(EXERCISE BRIEF)
A single number is needed: how many lines of the data below contain "Proof".

Recorded data
▬▬▬

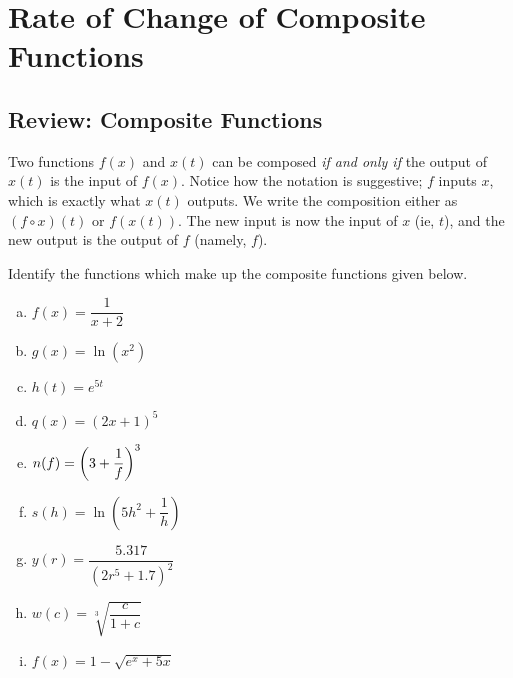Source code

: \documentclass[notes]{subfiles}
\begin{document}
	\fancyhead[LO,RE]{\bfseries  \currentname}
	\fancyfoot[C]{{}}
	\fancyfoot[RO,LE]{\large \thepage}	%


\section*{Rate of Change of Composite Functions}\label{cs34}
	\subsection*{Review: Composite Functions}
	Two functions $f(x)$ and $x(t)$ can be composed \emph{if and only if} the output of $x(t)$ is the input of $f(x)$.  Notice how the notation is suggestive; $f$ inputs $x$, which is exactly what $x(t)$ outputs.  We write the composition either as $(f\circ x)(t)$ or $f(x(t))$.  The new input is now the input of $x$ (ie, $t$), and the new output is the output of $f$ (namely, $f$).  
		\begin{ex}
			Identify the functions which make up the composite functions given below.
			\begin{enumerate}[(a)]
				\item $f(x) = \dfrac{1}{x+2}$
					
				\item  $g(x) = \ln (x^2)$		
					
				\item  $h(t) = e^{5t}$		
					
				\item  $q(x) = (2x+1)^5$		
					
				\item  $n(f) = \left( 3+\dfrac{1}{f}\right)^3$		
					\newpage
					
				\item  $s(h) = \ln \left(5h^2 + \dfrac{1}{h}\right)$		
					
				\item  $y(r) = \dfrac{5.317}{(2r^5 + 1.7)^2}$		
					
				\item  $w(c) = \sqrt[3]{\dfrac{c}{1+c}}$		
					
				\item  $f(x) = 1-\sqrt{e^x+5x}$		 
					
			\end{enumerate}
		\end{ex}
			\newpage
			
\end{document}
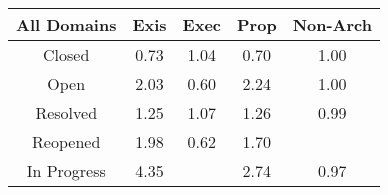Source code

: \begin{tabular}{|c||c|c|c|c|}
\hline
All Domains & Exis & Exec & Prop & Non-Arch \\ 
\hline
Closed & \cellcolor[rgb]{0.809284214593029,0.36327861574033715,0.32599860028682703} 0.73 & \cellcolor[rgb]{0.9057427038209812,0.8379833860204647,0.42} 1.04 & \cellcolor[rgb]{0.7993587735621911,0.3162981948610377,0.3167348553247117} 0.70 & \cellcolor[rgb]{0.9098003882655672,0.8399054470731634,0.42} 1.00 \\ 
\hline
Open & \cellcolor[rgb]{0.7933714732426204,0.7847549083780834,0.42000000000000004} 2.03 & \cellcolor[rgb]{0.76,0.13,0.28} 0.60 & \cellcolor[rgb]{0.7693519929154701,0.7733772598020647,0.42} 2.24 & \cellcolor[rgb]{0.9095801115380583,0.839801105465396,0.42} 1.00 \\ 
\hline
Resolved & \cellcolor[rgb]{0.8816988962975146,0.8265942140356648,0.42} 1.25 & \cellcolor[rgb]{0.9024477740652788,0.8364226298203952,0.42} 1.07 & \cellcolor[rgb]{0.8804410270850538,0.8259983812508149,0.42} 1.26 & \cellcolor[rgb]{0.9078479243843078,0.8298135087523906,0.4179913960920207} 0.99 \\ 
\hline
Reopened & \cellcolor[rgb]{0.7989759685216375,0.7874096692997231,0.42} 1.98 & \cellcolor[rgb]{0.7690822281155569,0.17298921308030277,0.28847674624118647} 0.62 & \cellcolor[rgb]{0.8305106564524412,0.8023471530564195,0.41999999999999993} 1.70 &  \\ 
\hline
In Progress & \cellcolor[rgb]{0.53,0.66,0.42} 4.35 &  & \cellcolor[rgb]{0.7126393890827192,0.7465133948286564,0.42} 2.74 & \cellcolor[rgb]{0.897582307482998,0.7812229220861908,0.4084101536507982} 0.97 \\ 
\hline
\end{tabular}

▬▬▬

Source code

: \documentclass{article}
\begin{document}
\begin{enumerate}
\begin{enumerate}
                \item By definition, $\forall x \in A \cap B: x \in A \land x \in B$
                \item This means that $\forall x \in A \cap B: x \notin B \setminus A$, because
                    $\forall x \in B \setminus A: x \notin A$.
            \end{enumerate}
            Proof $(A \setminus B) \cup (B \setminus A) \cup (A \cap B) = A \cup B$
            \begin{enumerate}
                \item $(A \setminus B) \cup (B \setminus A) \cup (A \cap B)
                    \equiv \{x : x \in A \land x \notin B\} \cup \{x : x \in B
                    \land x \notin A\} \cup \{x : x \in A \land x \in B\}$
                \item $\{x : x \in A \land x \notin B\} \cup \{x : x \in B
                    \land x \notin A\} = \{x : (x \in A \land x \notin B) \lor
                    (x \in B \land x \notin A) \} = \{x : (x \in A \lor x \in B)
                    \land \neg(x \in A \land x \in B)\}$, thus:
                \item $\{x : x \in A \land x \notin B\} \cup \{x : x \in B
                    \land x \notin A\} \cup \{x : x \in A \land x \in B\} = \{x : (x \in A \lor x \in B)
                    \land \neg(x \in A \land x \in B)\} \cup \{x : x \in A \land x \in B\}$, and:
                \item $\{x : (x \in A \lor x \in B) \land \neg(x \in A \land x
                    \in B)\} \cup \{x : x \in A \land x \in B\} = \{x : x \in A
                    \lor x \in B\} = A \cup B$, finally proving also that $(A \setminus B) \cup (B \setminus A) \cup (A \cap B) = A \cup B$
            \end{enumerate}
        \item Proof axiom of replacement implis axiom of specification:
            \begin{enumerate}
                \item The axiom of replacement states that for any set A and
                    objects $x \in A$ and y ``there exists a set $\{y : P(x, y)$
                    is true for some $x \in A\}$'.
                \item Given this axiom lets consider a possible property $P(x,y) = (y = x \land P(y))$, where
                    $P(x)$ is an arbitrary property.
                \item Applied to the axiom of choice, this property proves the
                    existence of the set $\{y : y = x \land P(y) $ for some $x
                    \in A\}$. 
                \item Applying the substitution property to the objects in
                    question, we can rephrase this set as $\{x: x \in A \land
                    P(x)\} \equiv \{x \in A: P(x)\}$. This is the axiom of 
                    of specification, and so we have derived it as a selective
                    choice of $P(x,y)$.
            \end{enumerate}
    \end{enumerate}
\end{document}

▬▬▬

(EXERCISE RESPONSE)
2